What needs to be done: Return the count of lines in the following records that include "immersione", and nothing more.

Source data:
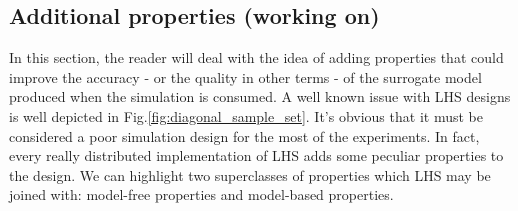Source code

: \documentclass{article}
\newcommand{\mfigref}[1]{Fig.\ref{#1}}
\begin{document}
\subsection{Additional properties (working on)}
\label{subsec:lhs_properties}
In this section, the reader will deal with the idea of adding properties that could improve the accuracy - or the quality in other terms - of the surrogate model produced when the simulation is consumed.
A well known issue with LHS designs is well depicted in \mfigref{fig:diagonal_sample_set}. It's obvious that it must be considered a poor simulation design for the most of the experiments. In fact, every really distributed implementation of LHS adds some peculiar properties to the design. We can highlight two superclasses of properties which LHS may be joined with: model-free properties and model-based properties.
\end{document}
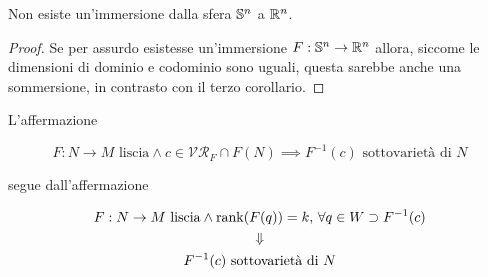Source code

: \begin{corollary}[4]\label{imm_sph}
	Non esiste un'immersione dalla sfera $ \S^{n} $ a $ \R^{n} $.
\end{corollary}

\begin{proof}
	Se per assurdo esistesse un'immersione $ F : \S^{n} \to \R^{n} $ allora, siccome le dimensioni di dominio e codominio sono uguali, questa sarebbe anche una sommersione, in contrasto con il terzo corollario.
\end{proof}

\begin{remark}
	L'affermazione
	
	\begin{equation}
		F : N \to M \text{ liscia} \wedge c \in \mathcal{VR}_{F} \cap F(N) \implies F^{-1}(c) \text{ sottovarietà di } N
	\end{equation}

	segue dall'affermazione
	
	\begin{gather}
		F : N \to M \text{ liscia} \wedge \rank(F(q)) = k, \, \forall q \in W \supset F^{-1}(c)\nonumber\\
		\Downarrow\\
		F^{-1}(c) \text{ sottovarietà di } N\nonumber
	\end{gather}
\end{remark}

Response area: 2